We have absolute number of labour force in smaller age groups than expected, so we calculate the proportion of labour force falling in each of the three age groups


The next step is to create a line(discrete) sheet that have year and measure names in columns and measure values in rows, putting the nine calculation fields we have into measure values.

Then export the sheets under analysis-view data

Then add the summary sheet back to tableau together with the median age sheet.

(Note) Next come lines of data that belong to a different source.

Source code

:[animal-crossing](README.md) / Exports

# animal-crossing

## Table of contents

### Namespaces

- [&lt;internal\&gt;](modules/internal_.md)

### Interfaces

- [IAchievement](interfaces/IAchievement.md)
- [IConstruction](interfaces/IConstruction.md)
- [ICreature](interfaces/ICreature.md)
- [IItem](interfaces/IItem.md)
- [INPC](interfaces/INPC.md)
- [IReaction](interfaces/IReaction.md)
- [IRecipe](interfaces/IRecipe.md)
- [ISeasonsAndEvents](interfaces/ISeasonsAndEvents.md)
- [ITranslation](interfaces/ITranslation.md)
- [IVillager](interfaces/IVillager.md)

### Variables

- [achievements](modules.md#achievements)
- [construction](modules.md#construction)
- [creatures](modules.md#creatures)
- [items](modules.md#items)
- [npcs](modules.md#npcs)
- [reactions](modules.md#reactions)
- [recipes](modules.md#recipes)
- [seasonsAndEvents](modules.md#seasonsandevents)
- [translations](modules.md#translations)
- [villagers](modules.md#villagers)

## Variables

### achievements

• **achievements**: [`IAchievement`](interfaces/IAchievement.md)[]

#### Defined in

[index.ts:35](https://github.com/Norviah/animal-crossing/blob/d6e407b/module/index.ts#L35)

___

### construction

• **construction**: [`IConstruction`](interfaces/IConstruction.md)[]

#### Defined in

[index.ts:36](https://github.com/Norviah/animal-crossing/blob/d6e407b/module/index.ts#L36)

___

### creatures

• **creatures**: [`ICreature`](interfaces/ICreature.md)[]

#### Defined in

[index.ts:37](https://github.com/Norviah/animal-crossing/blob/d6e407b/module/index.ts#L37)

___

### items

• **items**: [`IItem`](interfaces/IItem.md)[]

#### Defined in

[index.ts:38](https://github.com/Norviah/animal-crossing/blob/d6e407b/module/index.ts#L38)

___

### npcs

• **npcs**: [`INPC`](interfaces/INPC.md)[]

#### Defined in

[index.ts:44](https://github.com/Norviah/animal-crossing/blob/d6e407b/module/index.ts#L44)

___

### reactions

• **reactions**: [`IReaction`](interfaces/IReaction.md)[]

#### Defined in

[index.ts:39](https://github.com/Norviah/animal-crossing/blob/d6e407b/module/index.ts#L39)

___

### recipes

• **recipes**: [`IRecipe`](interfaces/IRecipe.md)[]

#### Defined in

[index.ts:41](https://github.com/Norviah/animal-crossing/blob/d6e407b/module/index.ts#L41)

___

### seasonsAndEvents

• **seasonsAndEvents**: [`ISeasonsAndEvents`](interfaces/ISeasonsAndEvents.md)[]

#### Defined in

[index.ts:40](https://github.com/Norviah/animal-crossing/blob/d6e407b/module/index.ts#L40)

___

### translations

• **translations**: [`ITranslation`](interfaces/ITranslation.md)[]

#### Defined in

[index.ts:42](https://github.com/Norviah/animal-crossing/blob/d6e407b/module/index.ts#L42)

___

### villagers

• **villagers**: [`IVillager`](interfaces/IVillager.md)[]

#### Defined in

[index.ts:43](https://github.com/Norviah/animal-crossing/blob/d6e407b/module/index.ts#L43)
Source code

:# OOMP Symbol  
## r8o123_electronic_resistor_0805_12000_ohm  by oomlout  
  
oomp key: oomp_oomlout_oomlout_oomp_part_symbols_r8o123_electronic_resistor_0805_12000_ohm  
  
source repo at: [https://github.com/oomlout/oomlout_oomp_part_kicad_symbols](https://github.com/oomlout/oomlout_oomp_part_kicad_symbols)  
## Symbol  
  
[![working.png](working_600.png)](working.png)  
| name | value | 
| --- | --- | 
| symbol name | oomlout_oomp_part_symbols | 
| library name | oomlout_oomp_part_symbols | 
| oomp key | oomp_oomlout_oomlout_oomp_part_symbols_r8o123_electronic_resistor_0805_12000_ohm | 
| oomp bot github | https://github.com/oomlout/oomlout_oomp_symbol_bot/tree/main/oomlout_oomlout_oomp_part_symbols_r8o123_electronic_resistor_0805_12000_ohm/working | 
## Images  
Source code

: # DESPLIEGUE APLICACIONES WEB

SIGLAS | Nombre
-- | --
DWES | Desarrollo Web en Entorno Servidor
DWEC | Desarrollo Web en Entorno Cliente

Now we can draw the graphs we want to have in our dashboard. We say that we want to have a scatter plots under show me and we want to have market share and median age in columns and year and age range in rows (note that the order matters here because we want to group the values by age range for each year) Then we change the graph type to be bar for market share and to be line for median age. We say we want to set the color of the graphs by measure names

To look into the causes of the changes in median age and market share of labour force of different age groups, we also want to have two more charts showing change of LFPR and population throughout the period from 2009 to 2019for age group “25-54” and “55&over” We say that we want to have a scatter plots under show me and we want to have year in columns and LFPR,25-54 and Population,25-54 in rows. We only need observations for year 2009 and 2019, so we create a filter using year and filter out the years that we do not need.